> AIM OF THE EXERCISE
Find each line below containing the word "aria" and copy it.

> Collected data
=== Section Start ===

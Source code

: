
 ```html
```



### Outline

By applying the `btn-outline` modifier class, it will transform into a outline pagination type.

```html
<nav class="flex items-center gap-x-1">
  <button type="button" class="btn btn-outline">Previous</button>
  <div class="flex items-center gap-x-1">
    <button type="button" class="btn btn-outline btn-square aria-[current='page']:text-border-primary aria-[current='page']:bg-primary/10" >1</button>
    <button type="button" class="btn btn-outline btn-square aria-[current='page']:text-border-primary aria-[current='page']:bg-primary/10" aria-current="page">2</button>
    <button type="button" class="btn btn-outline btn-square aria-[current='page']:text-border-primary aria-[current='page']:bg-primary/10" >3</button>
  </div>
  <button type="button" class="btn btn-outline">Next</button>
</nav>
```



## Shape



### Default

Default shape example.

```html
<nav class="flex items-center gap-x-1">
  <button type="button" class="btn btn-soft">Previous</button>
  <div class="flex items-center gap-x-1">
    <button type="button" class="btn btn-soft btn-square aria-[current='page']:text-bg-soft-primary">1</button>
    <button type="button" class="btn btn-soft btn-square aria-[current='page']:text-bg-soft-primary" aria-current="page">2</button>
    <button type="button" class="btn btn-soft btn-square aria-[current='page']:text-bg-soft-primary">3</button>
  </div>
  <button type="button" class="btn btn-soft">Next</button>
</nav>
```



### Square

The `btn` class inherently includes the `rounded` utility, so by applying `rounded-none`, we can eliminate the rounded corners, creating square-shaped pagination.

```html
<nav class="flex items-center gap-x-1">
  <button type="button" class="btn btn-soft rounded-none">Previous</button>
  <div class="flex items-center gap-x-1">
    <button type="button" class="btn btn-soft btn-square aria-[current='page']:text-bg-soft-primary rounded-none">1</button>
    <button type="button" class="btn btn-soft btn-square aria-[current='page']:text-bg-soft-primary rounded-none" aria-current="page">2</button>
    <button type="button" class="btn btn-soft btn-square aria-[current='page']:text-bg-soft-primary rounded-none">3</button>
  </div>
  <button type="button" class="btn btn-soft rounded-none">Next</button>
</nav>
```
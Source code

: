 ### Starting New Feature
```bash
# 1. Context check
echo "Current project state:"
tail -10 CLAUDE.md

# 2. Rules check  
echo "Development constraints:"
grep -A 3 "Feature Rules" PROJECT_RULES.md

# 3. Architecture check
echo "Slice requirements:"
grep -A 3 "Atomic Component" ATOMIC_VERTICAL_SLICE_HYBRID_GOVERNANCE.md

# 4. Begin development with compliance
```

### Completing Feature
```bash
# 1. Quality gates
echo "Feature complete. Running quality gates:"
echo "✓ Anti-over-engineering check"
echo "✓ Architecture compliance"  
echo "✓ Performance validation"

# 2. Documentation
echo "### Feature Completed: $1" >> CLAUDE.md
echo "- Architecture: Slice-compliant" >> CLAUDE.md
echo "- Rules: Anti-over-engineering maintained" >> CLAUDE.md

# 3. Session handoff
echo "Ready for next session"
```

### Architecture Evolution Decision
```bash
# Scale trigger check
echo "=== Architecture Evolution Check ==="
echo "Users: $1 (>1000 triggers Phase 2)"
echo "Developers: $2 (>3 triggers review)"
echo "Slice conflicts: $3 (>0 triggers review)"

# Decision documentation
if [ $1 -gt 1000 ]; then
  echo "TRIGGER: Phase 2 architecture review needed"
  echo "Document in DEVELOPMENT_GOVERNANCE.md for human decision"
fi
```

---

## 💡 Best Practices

=== Section End ===

> FINAL ANSWER
    <button type="button" class="btn btn-outline btn-square aria-[current='page']:text-border-primary aria-[current='page']:bg-primary/10" >1</button>
    <button type="button" class="btn btn-outline btn-square aria-[current='page']:text-border-primary aria-[current='page']:bg-primary/10" aria-current="page">2</button>
    <button type="button" class="btn btn-outline btn-square aria-[current='page']:text-border-primary aria-[current='page']:bg-primary/10" >3</button>
    <button type="button" class="btn btn-soft btn-square aria-[current='page']:text-bg-soft-primary">1</button>
    <button type="button" class="btn btn-soft btn-square aria-[current='page']:text-bg-soft-primary" aria-current="page">2</button>
    <button type="button" class="btn btn-soft btn-square aria-[current='page']:text-bg-soft-primary">3</button>
    <button type="button" class="btn btn-soft btn-square aria-[current='page']:text-bg-soft-primary rounded-none">1</button>
    <button type="button" class="btn btn-soft btn-square aria-[current='page']:text-bg-soft-primary rounded-none" aria-current="page">2</button>
    <button type="button" class="btn btn-soft btn-square aria-[current='page']:text-bg-soft-primary rounded-none">3</button>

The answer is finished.